Гордон уже много лет возглавлял крупнейший в Париже американский инвестиционный банк. Он был на семнадцать лет старше Изабель – ему исполнилось пятьдесят восемь. За последние годы они сильно отдалились друг от друга, и Изабель подозревала, что причиной тому Тедди. Отвращение мужа ко всему, что было связано с болезнью мальчика, принимало характер настоящей фобии. Тедди это чувствовал и раньше даже считал, что отец его ненавидит, но позже изменил свою точку зрения. К десяти годам он понял, что отца просто пугает его болезнь и, чтобы не оказаться во власти этого своего страха, он старается полностью игнорировать ребенка, делая вид, будто его вообще не существует. Тедди никогда не держал на него зла и говорил с Изабель об отце с таким задумчивым видом, словно речь шла о какой-то далекой стране, в которой он хотел бы побывать, но знает, что она ему недоступна. Отец и сын были друг другу совершенно чужими.
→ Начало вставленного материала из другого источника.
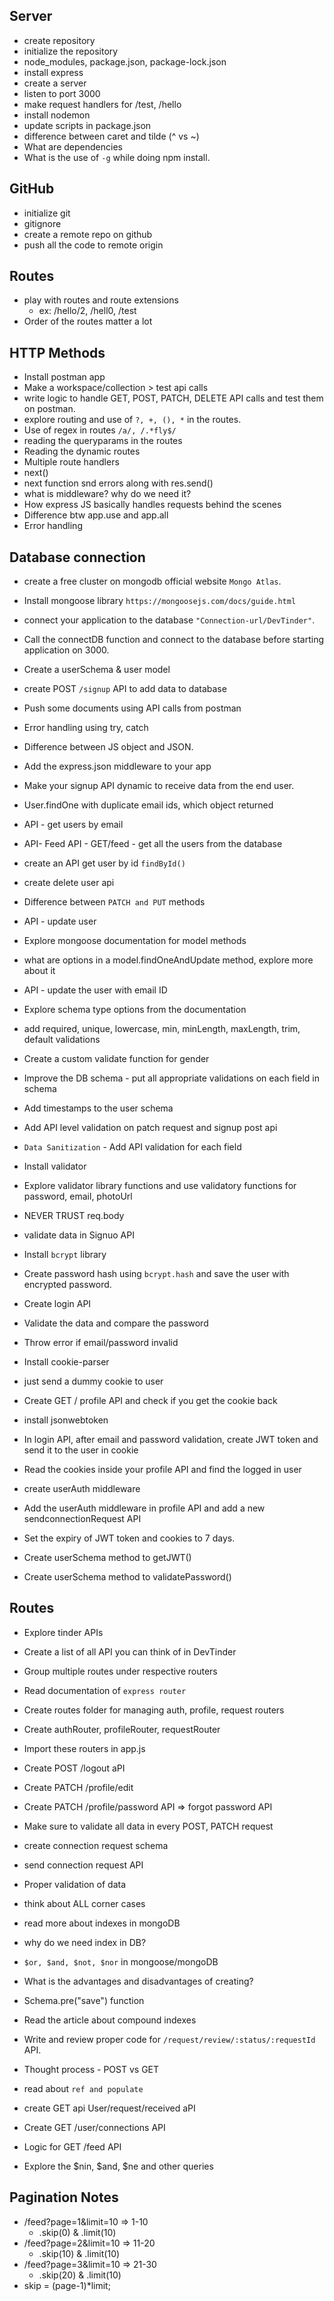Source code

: ## Server
- create repository
- initialize the repository
- node_modules, package.json, package-lock.json
- install express
- create a server
- listen to port 3000
- make request handlers for /test, /hello
- install nodemon
- update scripts in package.json
- difference between caret and tilde (^ vs ~)
- What are dependencies
- What is the use of `-g` while doing npm install.
## GitHub
- initialize git
- gitignore
- create a remote repo on github
- push all the code to remote origin
## Routes
- play with routes and route extensions
    - ex: /hello/2, /hell0, /test
- Order of the routes matter a lot
## HTTP Methods
- Install postman app
- Make a workspace/collection > test api calls
- write logic to handle GET, POST, PATCH, DELETE API calls and test them on postman.
- explore routing and use of `?, +, (), *` in the routes.
- Use of regex in routes `/a/, /.*fly$/`
- reading the queryparams in the routes
- Reading the dynamic routes
- Multiple route handlers
- next()
- next function snd errors along with res.send()
- what is middleware? why do we need it?
- How express JS basically handles requests behind the scenes
- Difference btw app.use and app.all
- Error handling

## Database connection
- create a free cluster on mongodb official website `Mongo Atlas`.
- Install mongoose library `https://mongoosejs.com/docs/guide.html`
- connect your application to the database `"Connection-url/DevTinder"`.
- Call the connectDB function and connect to the database before starting application on 3000.
- Create a userSchema & user model
- create POST `/signup` API to add data to database
- Push some documents using API calls from postman
- Error handling using try, catch

- Difference between JS object and JSON.
- Add the express.json middleware to your app
- Make your signup API dynamic to receive data from the end user.
- User.findOne with duplicate email ids, which object returned
- API - get users by email
- API- Feed API - GET/feed - get all the users from the database
- create an API get user by id `findById()`
- create delete user api
- Difference between `PATCH and PUT` methods
- API - update user
- Explore mongoose documentation for model methods
- what are options in a model.findOneAndUpdate method, explore more about it
- API - update the user with email ID

- Explore schema type options from the documentation
- add required, unique, lowercase, min, minLength, maxLength, trim, default validations
- Create a custom validate function for gender
- Improve the DB schema - put all appropriate validations on each field in schema
- Add timestamps to the user schema
- Add API level validation on patch request and signup post api
- `Data Sanitization` - Add API validation for each field

- Install validator
- Explore validator library functions and use validatory functions for password, email, photoUrl
- NEVER TRUST req.body

- validate data in Signuo API
- Install `bcrypt` library
- Create password hash using `bcrypt.hash` and save the user with encrypted password.
- Create login API
- Validate the data and compare the password
- Throw error if email/password invalid

- Install cookie-parser
- just send a dummy cookie to user
- Create GET / profile API and check if you get the cookie back
- install jsonwebtoken
- In login API, after email and password validation, create JWT token and send it to the user in cookie
- Read the cookies inside your profile API and find the logged in user

- create userAuth middleware
- Add the userAuth middleware in profile API and add a new sendconnectionRequest API
- Set the expiry of JWT token and cookies to 7 days.
- Create userSchema method to getJWT()
- Create userSchema method to validatePassword()

## Routes
- Explore tinder APIs
- Create a list of all API you can think of in DevTinder
- Group multiple routes under respective routers
- Read documentation of `express router`
- Create routes folder for managing auth, profile, request routers
- Create authRouter, profileRouter, requestRouter
- Import these routers in app.js
- Create POST /logout aPI
- Create PATCH /profile/edit
- Create PATCH /profile/password API => forgot password API
- Make sure to validate all data in every POST, PATCH request

- create connection request schema
- send connection request API
- Proper validation of data
- think about ALL corner cases
- read more about indexes in mongoDB
- why do we need index in DB?
- `$or, $and, $not, $nor` in mongoose/mongoDB
- What is the advantages and disadvantages of creating?
- Schema.pre("save") function
- Read the article about compound indexes

- Write and review proper code for `/request/review/:status/:requestId` API.
- Thought process - POST vs GET
- read about `ref and populate` 
- create GET api User/request/received aPI
- Create GET /user/connections API
- Logic for GET /feed API
- Explore the $nin, $and, $ne and other queries

## Pagination Notes
- /feed?page=1&limit=10 => 1-10 
    - .skip(0) & .limit(10)
- /feed?page=2&limit=10 => 11-20
    - .skip(10) & .limit(10)
- /feed?page=3&limit=10 => 21-30
    - .skip(20) & .limit(10)
- skip = (page-1)*limit;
Целиком переключившись на работу, Гордон за последние годы максимально отстранился от домашних дел и от собственной жены. Единственным членом семьи, к которому он как будто был даже слегка привязан, являлась Софи, по характеру больше походившая на него, чем на свою мать. Софи и Гордон во многом одинаково смотрели на жизнь. Отец тщательно подавлял в себе все эмоции, которые он считал проявлением слабости, а дочь, очевидно, просто унаследовала эту черту. Еще в младенчестве она была совсем не такой ласковой, как брат, и предпочитала не обращаться к матери за помощью, а делать все самой. Холодность Гордона она воспринимала как проявление независимости и достоинства. Изабель иногда думала, что сдержанность дочери – результат того внимания, которое мать уделяла брату. Чтобы не испытывать ревность, Софи убедила себя и своих родных, что ей ничего от них не нужно. Она не вела задушевных бесед с Изабель и старалась не показывать своих чувств, а если и была с кем-то откровенна, то не с матерью, а с подругами. Изабель всегда тешила себя надеждой, что, когда Софи повзрослеет, они смогут найти общий язык и стать друзьями, но пока отношения с дочерью оставляли желать лучшего.
Холодность, с которой относился к жене Гордон, ощущалась гораздо сильнее. Сдержанность Софи еще можно было объяснить желанием самоутвердиться, доказать, что она твердо стоит на ногах и не нуждается в материнском внимании. Истоки же охлаждения мужа коренились значительно глубже. Изабель казалось, что она стала для него олицетворением того несчастья, которое свалилось на их семью.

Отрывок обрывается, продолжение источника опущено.